Bu hayatta ne için yaşarız. Kimimiz kadere razı olanlar, kimimiz bu kadere karşı çıkanlardanız.Ama asıl amacımız ne?
Meslek,huzur,iyi bir eş kısacası herkes bu yaşama adapte olmuş diyebiliriz.
Gerçektende adapte olduk mu?Alıştık mı bu düzene...Tüm bu çıkış yolları nereye gidiyor diye sorduk mu kendimize? Hayat bizi nelere tâbi tutuyor peki.
Yolun sonu ne yolun sonu...
AŞK mı?Pazar sabahı,pazar pazar okul olur mu neymiş derslerimde düşüş varmış o yüzden hafta sonu ek ders görmeliymişim.
Neyse hazırlandım servisin gelmesine 5 dakika kala evin önünde beklemeye çıktım.
Bizim pek komşumuz yoktur zaten yaşadığımız yerdeki evlerin çoğu boş.
Servis geldi neyse bindim servise,her zamanki yerime oturdum yol uzundu kulaklığımı çıkartıp müzik dinlemeye başladım aynı zamanda yoldan geçenleri izliyordum.
Okula yaklaştığımızı anlayınca müziği kapattım ve servis durdu, indim.
Dışarıda zilin çalmasına rağmen kendini havalı sanan tipler vardı her zaman derslere geç girenler onlardı işte.
Sınıfa girdiğimde öğretmen oradaydı sınıfta zaten kalabalık değildi dersleri benim gibi bozuk olan birkaç kişi vardı.
Yerime oturdum. Ders matematikti. Pazar sabahı erkenden buraya geldiğim yetmiyormuş gibi birde ders matematikti.
Neyse işte yoklama falan alındı sınıfta üç,dört kişi yoktu.
Ders anlatılıyor fakat pek dinlediğim söylenemez ama sadece ben değil ki kimse dinlemiyordu.
Tenefüs zili çalınca herkes irkildi ve kimileri kantine kimileri ise dışarıya çıktı. Ben her zamanki gibi sıramda oturdum ve önümde duran defterleri karalamaya başladım.

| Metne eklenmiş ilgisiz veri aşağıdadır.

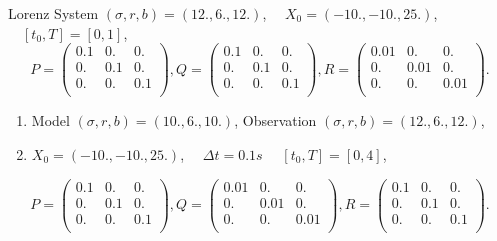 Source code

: \begin{frame}[allowframebreaks]{Lorenz System}
    $(\sigma, r, b)=(12.,6.,12.)$, $\quad X_0=(-10.,-10.,25.)$, $\quad [t_0,T]=[0,1]$,
	$$P=\begin{pmatrix}
    0.1 & 0. & 0. \\
    0. & 0.1 & 0. \\
    0. & 0. & 0.1 \\
    \end{pmatrix} ,
    Q=\begin{pmatrix}
    0.1 & 0. & 0. \\
    0. & 0.1 & 0. \\
    0. & 0. & 0.1 \\
    \end{pmatrix},
    R=\begin{pmatrix}
    0.01 & 0. & 0. \\
    0. & 0.01 & 0. \\
    0. & 0. & 0.01 \\
    \end{pmatrix}.$$ 
	
	\newpage
	
    \begin{enumerate}[\textbullet]
		\item Model $(\sigma, r, b)=(10.,6.,10.)$, Observation $(\sigma, r, b)=(12.,6.,12.)$,
	    \item $X_0=(-10.,-10.,25.)$, $\quad \Delta t=0.1s$ $\quad [t_0,T]=[0,4]$,
	    \end{enumerate}
    	$$P=\begin{pmatrix}
        0.1 & 0. & 0. \\
         0. & 0.1 & 0. \\
        0. & 0. & 0.1 \\
        \end{pmatrix} ,
        Q=\begin{pmatrix}
         0.01 & 0. & 0. \\
        0. & 0.01 & 0. \\
        0. & 0. & 0.01 \\
        \end{pmatrix},
        R=\begin{pmatrix}
        0.1 & 0. & 0. \\
        0. & 0.1 & 0. \\
        0. & 0. & 0.1 \\
        \end{pmatrix}.$$


\end{frame}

Yanıma uzun sarı saçlı bir kız yaklaştı ve hesap sorar gibi napıyorsun sen burada bakıyım dedi.
Aldırmadım umursamazca "sanane" dedim işte bu günden sonra olanlar oldu...
Servis her zaman ki yerinde yine öğrencilerin gelmesini bekliyordu herkes yerine oturdu ve servis eve doğru yol aldı.
Bizim eve yaklaşınca köşede durdu ve indim tam evin bahçesine doğru ilerlerken karşı evin önünde bir sürü kutu vardı aslında ev boştu ama anladığıma göre eve yeni birileri taşınıyordu.
Merak ettim ama gidip bakamadım ne de olsa daha yeni taşınıyorlardı rahatsız etmek istemedim.
Eve girdim annem mutfakta işlerine bakıyordu.kimse geldiğimi fark etmemişti yüksek sesle:"ben geldim" diye seslendim sanki özel bir günmüş gibi annem çok mutlu bir şekilde beni karşıladı normalde hiç böyle bir karşılama olmamıştı bana karşı.
Odama çıktım ve yatağıma uzandım.
Camdan karşıki eve bakıyordum merak etmiştim kimlerin taşındığını fakat eşyalarını yerleştirmelerine rağmen evin ışıkları yanmıyordu.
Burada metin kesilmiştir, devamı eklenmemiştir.